Ya marcado el territorio, el mayordomo, generalmente un chagra de gran experiencia, o casi una leyenda como el caso de don Manuel Changoluisa, desenfunda los gritos que dan inicio a la jornada.
Otro encuentro con los chagras de la zona es el rodeo de El Tambo —que sucede tres veces al año— y es otro momento de gran autenticidad, durante el cual se convive durante varios días en chozas en medio de música, comida y toda aquella cultura ganadera de alta montaña. Cuando tengamos una oportunidad, volveremos al Cotopaxi para vivirlo de cerca…
Que empiece el show
Chagras a través de la hacienda van arriando becerros, vacas y toros que han pastado en libertad durante meses, recogiéndolos de quebradas, sacándolos de arrabales, haciendo gala, siempre, de sus sorprendentes facultades sobre el caballo, con el lazo, sometiendo a las bestias bravías y guiándolas hacia el punto de encuentro del rodeo, los corrales que por ahora yacen a distancia.

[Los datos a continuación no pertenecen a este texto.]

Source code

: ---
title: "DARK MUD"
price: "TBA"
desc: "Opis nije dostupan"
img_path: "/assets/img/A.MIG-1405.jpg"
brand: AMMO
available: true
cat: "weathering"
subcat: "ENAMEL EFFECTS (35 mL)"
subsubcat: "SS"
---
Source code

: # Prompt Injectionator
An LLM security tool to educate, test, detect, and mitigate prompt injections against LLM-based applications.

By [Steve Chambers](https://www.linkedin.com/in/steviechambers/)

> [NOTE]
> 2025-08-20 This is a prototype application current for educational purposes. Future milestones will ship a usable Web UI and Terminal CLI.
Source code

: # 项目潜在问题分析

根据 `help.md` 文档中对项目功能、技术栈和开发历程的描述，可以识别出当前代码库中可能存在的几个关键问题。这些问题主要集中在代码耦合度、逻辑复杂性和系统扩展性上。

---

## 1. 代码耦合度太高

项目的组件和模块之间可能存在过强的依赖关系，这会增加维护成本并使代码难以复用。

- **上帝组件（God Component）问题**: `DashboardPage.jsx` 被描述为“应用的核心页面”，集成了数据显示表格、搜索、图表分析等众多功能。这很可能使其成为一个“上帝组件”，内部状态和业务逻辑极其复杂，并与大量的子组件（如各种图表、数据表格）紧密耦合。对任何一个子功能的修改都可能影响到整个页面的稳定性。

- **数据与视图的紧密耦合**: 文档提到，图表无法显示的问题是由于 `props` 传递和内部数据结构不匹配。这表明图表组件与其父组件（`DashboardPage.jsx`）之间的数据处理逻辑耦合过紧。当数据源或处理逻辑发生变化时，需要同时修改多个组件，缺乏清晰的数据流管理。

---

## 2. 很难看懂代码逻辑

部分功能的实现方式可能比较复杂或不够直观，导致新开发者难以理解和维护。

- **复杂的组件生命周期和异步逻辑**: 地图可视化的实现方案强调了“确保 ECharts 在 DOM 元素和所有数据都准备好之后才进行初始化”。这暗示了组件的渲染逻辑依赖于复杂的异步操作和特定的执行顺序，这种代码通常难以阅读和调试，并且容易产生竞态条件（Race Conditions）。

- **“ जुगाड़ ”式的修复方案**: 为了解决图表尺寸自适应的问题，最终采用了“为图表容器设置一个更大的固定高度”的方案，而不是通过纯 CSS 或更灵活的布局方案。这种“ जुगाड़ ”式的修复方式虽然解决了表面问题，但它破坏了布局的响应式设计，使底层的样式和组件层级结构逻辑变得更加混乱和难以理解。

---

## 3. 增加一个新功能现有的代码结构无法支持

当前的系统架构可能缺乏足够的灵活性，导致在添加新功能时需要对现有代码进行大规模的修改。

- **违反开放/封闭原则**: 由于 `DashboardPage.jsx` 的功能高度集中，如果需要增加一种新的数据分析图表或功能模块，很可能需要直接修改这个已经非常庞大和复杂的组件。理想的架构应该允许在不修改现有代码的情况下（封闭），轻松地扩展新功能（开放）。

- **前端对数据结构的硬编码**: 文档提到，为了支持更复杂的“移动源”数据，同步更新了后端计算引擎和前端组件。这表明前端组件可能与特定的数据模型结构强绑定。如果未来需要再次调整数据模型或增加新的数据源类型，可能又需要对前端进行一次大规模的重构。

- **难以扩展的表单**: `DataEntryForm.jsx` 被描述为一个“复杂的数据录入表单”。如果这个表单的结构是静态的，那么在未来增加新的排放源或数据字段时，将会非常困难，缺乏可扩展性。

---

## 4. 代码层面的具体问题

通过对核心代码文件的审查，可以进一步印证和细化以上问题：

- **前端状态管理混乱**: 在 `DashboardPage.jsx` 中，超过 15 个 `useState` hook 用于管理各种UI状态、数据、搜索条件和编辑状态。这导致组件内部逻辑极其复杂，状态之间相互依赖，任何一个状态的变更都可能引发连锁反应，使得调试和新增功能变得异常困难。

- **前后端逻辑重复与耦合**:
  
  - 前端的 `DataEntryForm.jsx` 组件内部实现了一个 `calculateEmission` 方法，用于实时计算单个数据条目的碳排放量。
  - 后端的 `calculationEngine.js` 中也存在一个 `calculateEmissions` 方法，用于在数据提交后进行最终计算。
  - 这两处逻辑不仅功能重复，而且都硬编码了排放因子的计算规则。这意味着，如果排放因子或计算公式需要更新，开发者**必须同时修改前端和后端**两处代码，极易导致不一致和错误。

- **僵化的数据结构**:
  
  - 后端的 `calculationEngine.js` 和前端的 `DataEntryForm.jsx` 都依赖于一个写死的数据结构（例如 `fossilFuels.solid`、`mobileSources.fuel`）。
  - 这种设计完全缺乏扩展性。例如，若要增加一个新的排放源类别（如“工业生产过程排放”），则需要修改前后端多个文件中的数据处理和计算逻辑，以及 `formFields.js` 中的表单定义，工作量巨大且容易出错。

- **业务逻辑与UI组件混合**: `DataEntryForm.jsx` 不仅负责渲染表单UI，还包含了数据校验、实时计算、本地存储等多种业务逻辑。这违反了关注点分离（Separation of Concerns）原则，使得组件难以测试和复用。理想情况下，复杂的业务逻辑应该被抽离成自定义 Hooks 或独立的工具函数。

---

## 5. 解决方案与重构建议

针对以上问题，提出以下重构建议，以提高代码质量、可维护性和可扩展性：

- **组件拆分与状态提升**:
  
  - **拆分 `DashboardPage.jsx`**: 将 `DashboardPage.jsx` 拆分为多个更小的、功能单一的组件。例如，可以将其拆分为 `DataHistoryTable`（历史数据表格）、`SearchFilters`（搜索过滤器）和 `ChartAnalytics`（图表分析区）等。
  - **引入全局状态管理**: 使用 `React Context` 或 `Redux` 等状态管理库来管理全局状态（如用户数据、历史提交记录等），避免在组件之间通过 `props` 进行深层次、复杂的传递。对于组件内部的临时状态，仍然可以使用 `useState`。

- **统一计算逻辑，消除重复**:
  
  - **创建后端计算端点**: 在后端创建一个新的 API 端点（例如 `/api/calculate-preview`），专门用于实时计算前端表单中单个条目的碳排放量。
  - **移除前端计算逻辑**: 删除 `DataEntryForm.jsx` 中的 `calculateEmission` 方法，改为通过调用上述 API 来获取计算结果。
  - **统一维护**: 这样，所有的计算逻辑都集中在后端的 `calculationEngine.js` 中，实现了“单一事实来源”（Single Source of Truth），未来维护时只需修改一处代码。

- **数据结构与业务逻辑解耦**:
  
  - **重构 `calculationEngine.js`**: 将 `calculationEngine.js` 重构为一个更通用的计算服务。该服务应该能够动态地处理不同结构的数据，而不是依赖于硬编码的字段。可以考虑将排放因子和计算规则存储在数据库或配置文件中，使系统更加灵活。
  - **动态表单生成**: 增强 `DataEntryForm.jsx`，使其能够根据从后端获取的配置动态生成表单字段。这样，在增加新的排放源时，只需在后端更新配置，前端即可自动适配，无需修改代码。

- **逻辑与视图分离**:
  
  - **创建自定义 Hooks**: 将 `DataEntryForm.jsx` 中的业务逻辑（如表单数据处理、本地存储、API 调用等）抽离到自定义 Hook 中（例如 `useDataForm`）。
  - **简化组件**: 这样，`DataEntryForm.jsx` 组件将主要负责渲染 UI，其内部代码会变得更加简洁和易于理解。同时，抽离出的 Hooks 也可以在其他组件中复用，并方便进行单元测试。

A medida que pasan las horas y se van dominando a las reses, el cerco de chagras —o la “bomba”— se va angostando, siempre asegurándose de conducir al ganado hacia delante. Este trabajo se vuelve más y más preciso a medida que se reduce la bomba, llegando a una suerte de trance colectivo de altísima concentración por parte de cada participante del rodeo frente a una enorme marea de cuernos (miles) que prosigue hacia delante.
Ya en las últimas instancias cualquier falta de sincronía podría provocar la dispersión, malogrando todo lo conseguido hasta ese punto: un día entero de trabajo.
El fin es hacer el inventario de la Hacienda, identificar y marcar a los animales. Se los divide a través de canales, o “mangas”, construidos rústicamente, un encuentro crudo entre el hombre y la bestia que suele impresionar a quienes lo presencian por primera vez.
El rodeo entonces termina en fiesta, celebración del exitoso resultado. A diferencia de otros eventos de importancia cultural, como el Paseo del Chagra que se lleva a cabo en diversos poblados de la zona, el rodeo no es tanto una festividad como lo es una actividad central y auténtica de su trabajo y vida.
Si bien es uno de los momentos de mayor algarabía en el austero devenir de este personaje emblemático, es también una mirada hacia su razón de ser, el momento que reúne sus mejores atributos de instinto, organización, capacidad, técnica, resistencia y arte para realizar la tarea más importante del año: la tarea épica.